Nosokomiale Infektionen sind Infektionen, welche der Patient vor Aufnahme in die Klinik oder Praxis nicht hatte. Das Tier befand sich auch nicht in der Inkubationszeit. In der tierärztlichen Klinik können auf stationär behandelte Tiere pathogene und fakultativ pathogene Mikroorganismen übertragen werden, die zu einer nosokomialen Infektion führen. In der Regel sind diese postoperative Wundinfektionen, Harnwegsinfektionen (z.B. nach Anwendung eines Harnkatheters) oder Infektionen nach einer endoskopischen Untersuchung. Mit einer effizienten Reinigung und Desinfektion kann die Gefahr der Übertragung auf andere Tiere nahezu verhindert werden. Postoperative Wundinfektionen führen zu mehr als 50% der Folgekosten aller nosokomialen Infektionen und sind somit auch von volkswirtschaftlichem Interesse. Mit einfachen hygienischen Maßnahmen kann die Gefahr einer möglichen „never ending story“ abgewendet und die Qualität der Dienstleistungen in der tiermedizinischen Praxis verbessert werden.
Durch die Entwicklungen der letzten Jahrzehnte wurden humanmedizinische diagnostische Methoden wie Endoskopie und Katheterisierung für die Tiermedizin übernommen, wodurch sich mehr Eintrittspforten für nosokomiale Infektionen ergeben haben. Unterschiedliche Studien belegen, dass Kontaminationsgrade von chirurgischen Wunden in der Veterinärmedizin weitaus über dem Anteil liegen, die aus der Humanmedizin bekannt sind. Die häufigsten nosokomialen Infektionen gehen von fakultativ pathogenen Keimen aus, die zur normalen Flora des Menschen oder der Tiere gehören. Die wichtigsten Erreger sind unter anderem Escherichia coli, Staphylococcus aureus, Staphylococcus pseudintermedius, Pseudomans aeruginosa, Klebsiella sp., Pasteurella multocida, Candida albicans und ähnliche. In diesem Zusammenhang darf nicht außer Acht gelassen werden, dass eine nosokomiale Infektion in der Tierarztpraxis durch die Übertragung von Mensch zu Mensch, Tier zu Tier aber auch Mensch zu Tier zustande kommen kann.
Hygienekonzept für die Tierarztpraxis
Aufgrund der oben aufgeführten Problematik ist ein Hygienekonzept für die Tierklinik oder Praxis dringend anzuraten. Die Basis für die Erstellung eines Hygienekonzeptes bilden die Unfallverhütungsvorschriften BGV C8, die Gefahrstoff-VO, die Desinfektionsmittellisten sowie die Biostoffverordnung.
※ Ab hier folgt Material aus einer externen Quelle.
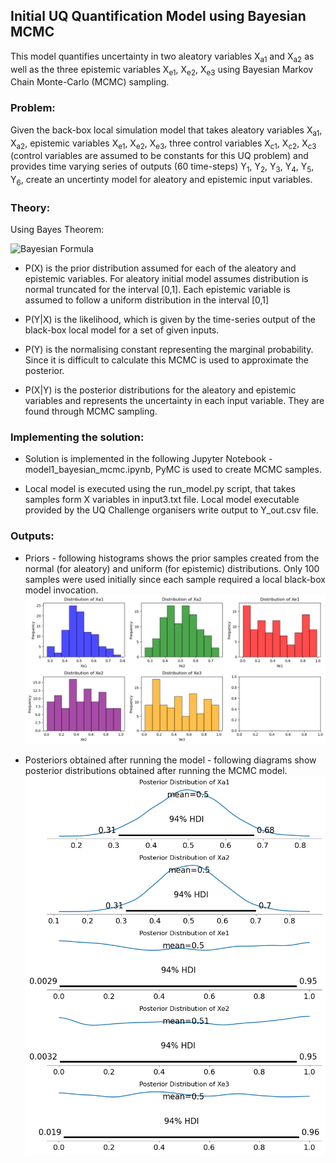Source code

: <div align="left"> 
<h2>Initial UQ Quantification Model using Bayesian MCMC</h2> 
</div>
This model quantifies uncertainty in two aleatory variables X<sub>a1</sub> and X<sub>a2</sub> as well as the three epistemic variables X<sub>e1</sub>, X<sub>e2</sub>, X<sub>e3</sub> using Bayesian Markov Chain Monte-Carlo (MCMC) sampling.
<p></p>
<h3>Problem:</h3>
Given the back-box local simulation model that takes aleatory variables X<sub>a1</sub>, X<sub>a2</sub>, epistemic variables X<sub>e1</sub>, X<sub>e2</sub>, X<sub>e3</sub>, three control variables X<sub>c1</sub>, X<sub>c2</sub>, X<sub>c3</sub> (control variables are assumed to be constants for this UQ problem) and provides time varying series of outputs (60 time-steps) Y<sub>1</sub>, Y<sub>2</sub>, Y<sub>3</sub>, Y<sub>4</sub>, Y<sub>5</sub>, Y<sub>6</sub>, create an uncertinty model for aleatory and epistemic input variables.
<p></p>
<h3>Theory:</h3>
Using Bayes Theorem:
<p></p>
<img src="https://latex.codecogs.com/svg.latex?P(X|Y)%20=%20\frac{P(X)%20\cdot%20P(Y|X)}{P(Y)}" alt="Bayesian Formula" />
<p></p>  

- P(X) is the prior distribution assumed for each of the aleatory and epistemic variables. For aleatory initial model assumes distribution is normal truncated for the interval [0,1]. Each epistemic variable is assumed to follow a uniform distribution in the interval [0,1]  

- P(Y|X) is the likelihood, which is given by the time-series output of the black-box local model for a set of given inputs.
   
- P(Y) is the normalising constant representing the marginal probability. Since it is difficult to calculate this MCMC is used to approximate the posterior.
  
- P(X|Y) is the posterior distributions for the aleatory and epistemic variables and represents the uncertainty in each input variable. They are found through MCMC sampling.

<h3>Implementing the solution:</h3>
<p></p>  

- Solution is implemented in the following Jupyter Notebook - model1_bayesian_mcmc.ipynb, PyMC is used to create MCMC samples.  

- Local model is executed using the run_model.py script, that takes samples form X variables in input3.txt file. Local model executable provided by the UQ Challenge organisers write output to Y_out.csv file.

<h3>Outputs:</h3>  

- Priors - following histograms shows the prior samples created from the normal (for aleatory) and uniform (for epistemic) distributions. Only 100 samples were used initially since each sample required a local black-box model invocation.  
![Alt Text](./priors.png)

- Posteriors obtained after running the model - following diagrams show posterior distributions obtained after running the MCMC model.
  ![Alt Text](./posterior.png)








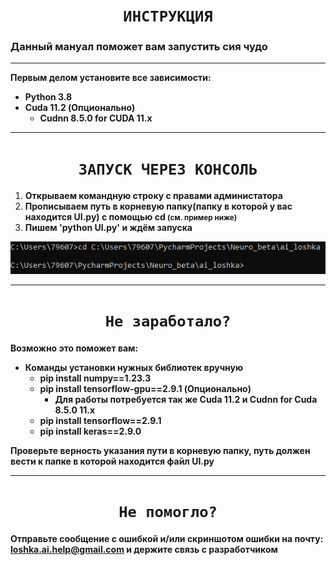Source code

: # <center>`ИНСТРУКЦИЯ`</center>

### **Данный мануал поможет вам запустить сия чудо**

***

**Первым делом установите все зависимости:**

* **Python 3.8**
* **Cuda 11.2 (Опционально)**
  * **Cudnn 8.5.0 for CUDA 11.x**

***

# <center>`ЗАПУСК ЧЕРЕЗ КОНСОЛЬ`</center>

1. **Открываем командную строку с правами администатора**
2. **Прописываем путь в корневую папку(папку в которой у вас находится UI.py) с помощью cd <small>(см. пример ниже)</small>**
3. **Пишем 'python UI.py' и ждём запуска**

![image](DATA/icon/instruction_picture/example.png)


***

# <center>`Не заработало?`</center>

**Возможно это поможет вам:**

* **Команды установки нужных библиотек вручную**
  * **pip install numpy==1.23.3**
  * **pip install tensorflow-gpu==2.9.1 (Опционально)**
    * **Для работы потребуется так же Cuda 11.2 и Cudnn for Cuda 8.5.0 11.x** 
  * **pip install tensorflow==2.9.1**
  * **pip install keras==2.9.0**

**Проверьте верность указания пути в корневую папку, путь должен вести к папке в которой находится файл UI.py**

***

# <center>`Не помогло?`</center>

**Отправьте сообщение с ошибкой и/или скриншотом ошибки на почту: loshka.ai.help@gmail.com 
и держите связь с разработчиком**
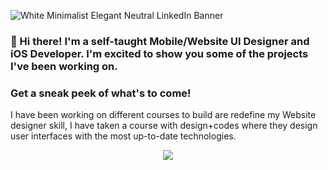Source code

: ![White Minimalist Elegant Neutral LinkedIn Banner](https://github.com/AnthonyDesignCode/IMAGERY/blob/main/Banner.png)    

 
### 👋 Hi there! I'm a self-taught Mobile/Website UI Designer and iOS Developer. I'm excited to show you some of the projects I've been working on.

### Get a sneak peek of what's to come!
I have been working on different courses to build are redefine my Website designer skill, I have taken a course with design+codes where they design user interfaces with the most up-to-date technologies.

<p align="center">
 <img src="https://github.com/AnthonyDesignCode/IMAGERY/blob/main/MacBook%20Pro%2016_%20-%201.png"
Die Maßnahmen, die der Gesetzgeber bislang für die praktizierenden Tierärzte vorgeschrieben hat, stellen nur die Mindestanforderungen an ein Hygienekonzept dar und sind eher auf den Schutz des Menschen in der Praxis ausgelegt. Dabei sollte einer der Gründe für ein Hygienekonzept in der Tierarztpraxis die Vermeidung von nosokomialen Infektionen sowohl beim Menschen als auch beim Tier sein. Dieses Vorgehen würde dem Tierarzt eine erhöhte Rechtssicherheit geben. Der Tierarzt hat die Möglichkeit, durch eine effiziente Dokumentation nachzuweisen, dass er nach dem neuestem Stand der Wissenschaft arbeitet. Letztlich dient ein solches Konzept der Sicherung eines höheren Qualitätsstandards und als Instrument, mit welchem sich Praxen voneinander qualitativ unterscheiden können. Dies erfordert ein verbindliches Hygienekonzept für alle Mitarbeiter. Zunächst einmal müssen hierfür die jeweiligen Hygieneregeln festgelegt werden. In diesem Zusammenhang ist es sinnvoll einen freiwilligen Mitarbeiter ein Hygieneseminar besuchen zu lassen, wonach dieser als Hygienebeauftragter ernannt wird. Nach der Hygieneschulung werden die kritischen Punkte und Abläufe der Praxis bzw. Klinik ermittelt. Bei der Erstellung eines Hygieneplans muss darauf geachtet werden, das jeder Mitarbeiter die entsprechenden Maßnahmen nachvollziehen und anwenden kann. Dazu ist es wichtig alle relevanten hygienischen Tätigkeiten tabellarisch in einem Hygieneplan so darzustellen, dass die Fragen WAS?, WO?, WANN?, WOMIT?, WER? beantwortet werden können. Spezielle Anweisungen für medizinische Geräte sowie Ansprechpartner für wichtige Fragen müssen aus dem Hygieneplan ersichtlich sein. Dann kann ein Probelauf gestartet werden, wonach nochmals alle Änderungsvorschläge der Mitarbeiter berücksichtigt und ein Hygienekonzept endgültig formuliert wird.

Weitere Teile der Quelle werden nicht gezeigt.